ACTION ITEM
Only the lines from the one containing "rule and modify.</span></span>" through the final line of the material below should be output, exactly as they stand.

EXTRACTED INFORMATION
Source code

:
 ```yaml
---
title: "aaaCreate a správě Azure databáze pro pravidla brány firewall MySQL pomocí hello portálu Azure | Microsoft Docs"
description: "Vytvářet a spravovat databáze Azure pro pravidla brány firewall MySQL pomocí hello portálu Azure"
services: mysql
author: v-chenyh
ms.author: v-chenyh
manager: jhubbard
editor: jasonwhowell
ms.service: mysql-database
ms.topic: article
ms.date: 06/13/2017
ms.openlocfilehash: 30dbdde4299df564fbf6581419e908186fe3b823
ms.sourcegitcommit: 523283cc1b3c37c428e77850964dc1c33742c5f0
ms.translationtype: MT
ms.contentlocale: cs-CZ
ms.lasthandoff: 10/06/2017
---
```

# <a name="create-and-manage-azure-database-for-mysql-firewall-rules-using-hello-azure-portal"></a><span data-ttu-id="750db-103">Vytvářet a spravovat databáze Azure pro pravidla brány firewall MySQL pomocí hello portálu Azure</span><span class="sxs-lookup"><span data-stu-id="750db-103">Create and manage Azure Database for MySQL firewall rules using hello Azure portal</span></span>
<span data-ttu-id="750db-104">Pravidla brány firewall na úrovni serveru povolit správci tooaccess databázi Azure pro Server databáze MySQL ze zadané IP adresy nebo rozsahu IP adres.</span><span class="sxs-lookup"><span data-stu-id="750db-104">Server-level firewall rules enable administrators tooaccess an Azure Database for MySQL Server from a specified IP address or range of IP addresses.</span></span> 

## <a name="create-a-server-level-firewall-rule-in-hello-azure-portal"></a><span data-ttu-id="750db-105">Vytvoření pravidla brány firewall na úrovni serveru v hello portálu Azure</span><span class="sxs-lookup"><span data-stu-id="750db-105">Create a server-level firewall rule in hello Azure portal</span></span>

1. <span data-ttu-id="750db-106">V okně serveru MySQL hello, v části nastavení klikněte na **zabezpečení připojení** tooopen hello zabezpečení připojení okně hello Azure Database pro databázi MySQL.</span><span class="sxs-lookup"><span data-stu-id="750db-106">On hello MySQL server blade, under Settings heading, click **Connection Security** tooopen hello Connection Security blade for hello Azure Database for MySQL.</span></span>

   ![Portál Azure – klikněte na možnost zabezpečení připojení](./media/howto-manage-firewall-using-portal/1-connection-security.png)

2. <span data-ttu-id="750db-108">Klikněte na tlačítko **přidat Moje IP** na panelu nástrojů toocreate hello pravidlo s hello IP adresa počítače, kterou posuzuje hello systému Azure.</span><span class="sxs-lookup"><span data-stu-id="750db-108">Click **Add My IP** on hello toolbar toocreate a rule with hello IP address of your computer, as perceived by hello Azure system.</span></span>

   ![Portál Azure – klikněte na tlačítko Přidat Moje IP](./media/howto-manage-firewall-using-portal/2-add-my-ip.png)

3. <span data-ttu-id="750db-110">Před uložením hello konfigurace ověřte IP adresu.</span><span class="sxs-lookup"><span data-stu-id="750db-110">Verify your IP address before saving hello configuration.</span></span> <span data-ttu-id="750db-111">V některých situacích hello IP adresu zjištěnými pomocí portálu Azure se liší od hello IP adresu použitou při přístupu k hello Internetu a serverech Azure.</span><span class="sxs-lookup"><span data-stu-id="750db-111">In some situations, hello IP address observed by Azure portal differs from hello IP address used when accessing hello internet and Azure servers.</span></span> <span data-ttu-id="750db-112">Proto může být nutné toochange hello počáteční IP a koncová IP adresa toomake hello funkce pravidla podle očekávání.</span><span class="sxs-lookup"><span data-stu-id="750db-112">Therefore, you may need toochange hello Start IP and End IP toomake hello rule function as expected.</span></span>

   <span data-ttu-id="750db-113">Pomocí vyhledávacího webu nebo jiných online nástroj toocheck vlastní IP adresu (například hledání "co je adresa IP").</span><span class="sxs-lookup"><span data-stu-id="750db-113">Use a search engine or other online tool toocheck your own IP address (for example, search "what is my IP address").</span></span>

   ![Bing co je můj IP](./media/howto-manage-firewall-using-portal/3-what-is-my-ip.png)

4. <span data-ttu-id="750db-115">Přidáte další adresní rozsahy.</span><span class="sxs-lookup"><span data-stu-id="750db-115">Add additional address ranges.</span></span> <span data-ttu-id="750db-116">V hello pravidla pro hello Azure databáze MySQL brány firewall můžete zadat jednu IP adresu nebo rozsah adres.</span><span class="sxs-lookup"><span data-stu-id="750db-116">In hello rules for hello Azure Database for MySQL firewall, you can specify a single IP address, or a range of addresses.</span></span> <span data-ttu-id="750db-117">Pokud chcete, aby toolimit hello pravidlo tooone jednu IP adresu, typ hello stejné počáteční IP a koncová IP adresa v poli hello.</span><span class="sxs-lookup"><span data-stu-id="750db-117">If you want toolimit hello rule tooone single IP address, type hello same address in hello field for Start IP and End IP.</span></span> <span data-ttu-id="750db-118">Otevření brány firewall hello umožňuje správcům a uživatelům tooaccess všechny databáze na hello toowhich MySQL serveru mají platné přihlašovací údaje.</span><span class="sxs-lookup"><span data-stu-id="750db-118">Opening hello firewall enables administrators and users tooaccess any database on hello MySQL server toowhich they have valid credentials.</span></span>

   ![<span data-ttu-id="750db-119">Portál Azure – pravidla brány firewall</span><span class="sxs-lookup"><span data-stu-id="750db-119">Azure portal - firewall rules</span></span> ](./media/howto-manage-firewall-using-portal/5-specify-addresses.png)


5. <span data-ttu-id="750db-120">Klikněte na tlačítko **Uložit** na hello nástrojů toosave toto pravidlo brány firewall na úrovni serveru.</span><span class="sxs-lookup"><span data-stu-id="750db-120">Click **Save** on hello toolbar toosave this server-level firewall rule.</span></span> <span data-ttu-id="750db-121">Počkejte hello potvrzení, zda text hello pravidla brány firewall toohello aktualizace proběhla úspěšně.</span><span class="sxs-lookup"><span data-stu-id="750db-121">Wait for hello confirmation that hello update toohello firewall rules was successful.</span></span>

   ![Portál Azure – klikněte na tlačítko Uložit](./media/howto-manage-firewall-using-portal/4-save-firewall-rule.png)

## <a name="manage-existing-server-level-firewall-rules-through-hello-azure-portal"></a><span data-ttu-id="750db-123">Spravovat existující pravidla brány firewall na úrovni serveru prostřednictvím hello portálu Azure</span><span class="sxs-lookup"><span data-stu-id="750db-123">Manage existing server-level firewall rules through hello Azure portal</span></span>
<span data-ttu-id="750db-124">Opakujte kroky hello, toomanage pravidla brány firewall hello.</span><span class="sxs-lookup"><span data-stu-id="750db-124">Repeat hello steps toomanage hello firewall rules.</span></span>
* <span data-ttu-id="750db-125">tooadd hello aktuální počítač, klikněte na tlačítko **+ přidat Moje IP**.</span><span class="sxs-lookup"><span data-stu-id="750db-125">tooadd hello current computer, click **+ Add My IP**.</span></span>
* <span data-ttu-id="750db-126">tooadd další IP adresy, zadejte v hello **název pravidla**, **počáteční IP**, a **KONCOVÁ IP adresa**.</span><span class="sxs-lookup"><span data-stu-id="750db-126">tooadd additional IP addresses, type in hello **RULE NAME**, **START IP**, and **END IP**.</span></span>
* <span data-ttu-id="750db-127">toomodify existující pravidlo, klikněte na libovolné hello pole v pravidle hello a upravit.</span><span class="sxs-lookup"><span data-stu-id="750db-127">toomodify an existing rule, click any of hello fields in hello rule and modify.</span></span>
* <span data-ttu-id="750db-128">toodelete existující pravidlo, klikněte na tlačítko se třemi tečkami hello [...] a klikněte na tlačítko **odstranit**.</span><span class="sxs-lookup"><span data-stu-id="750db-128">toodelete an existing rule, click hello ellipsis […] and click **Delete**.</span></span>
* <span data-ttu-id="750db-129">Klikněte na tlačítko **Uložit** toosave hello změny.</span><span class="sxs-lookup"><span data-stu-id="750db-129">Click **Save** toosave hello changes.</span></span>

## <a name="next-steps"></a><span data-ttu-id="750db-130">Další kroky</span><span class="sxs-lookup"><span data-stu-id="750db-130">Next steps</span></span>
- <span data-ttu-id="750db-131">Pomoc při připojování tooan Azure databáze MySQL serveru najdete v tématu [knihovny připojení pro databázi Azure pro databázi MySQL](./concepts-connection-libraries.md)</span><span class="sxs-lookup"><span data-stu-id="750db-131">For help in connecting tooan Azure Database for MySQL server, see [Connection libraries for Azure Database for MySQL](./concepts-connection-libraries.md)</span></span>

COMPLETED EXERCISE
* <span data-ttu-id="750db-127">toomodify existující pravidlo, klikněte na libovolné hello pole v pravidle hello a upravit.</span><span class="sxs-lookup"><span data-stu-id="750db-127">toomodify an existing rule, click any of hello fields in hello rule and modify.</span></span>
* <span data-ttu-id="750db-128">toodelete existující pravidlo, klikněte na tlačítko se třemi tečkami hello [...] a klikněte na tlačítko **odstranit**.</span><span class="sxs-lookup"><span data-stu-id="750db-128">toodelete an existing rule, click hello ellipsis […] and click **Delete**.</span></span>
* <span data-ttu-id="750db-129">Klikněte na tlačítko **Uložit** toosave hello změny.</span><span class="sxs-lookup"><span data-stu-id="750db-129">Click **Save** toosave hello changes.</span></span>

## <a name="next-steps"></a><span data-ttu-id="750db-130">Další kroky</span><span class="sxs-lookup"><span data-stu-id="750db-130">Next steps</span></span>
- <span data-ttu-id="750db-131">Pomoc při připojování tooan Azure databáze MySQL serveru najdete v tématu [knihovny připojení pro databázi Azure pro databázi MySQL](./concepts-connection-libraries.md)</span><span class="sxs-lookup"><span data-stu-id="750db-131">For help in connecting tooan Azure Database for MySQL server, see [Connection libraries for Azure Database for MySQL](./concepts-connection-libraries.md)</span></span>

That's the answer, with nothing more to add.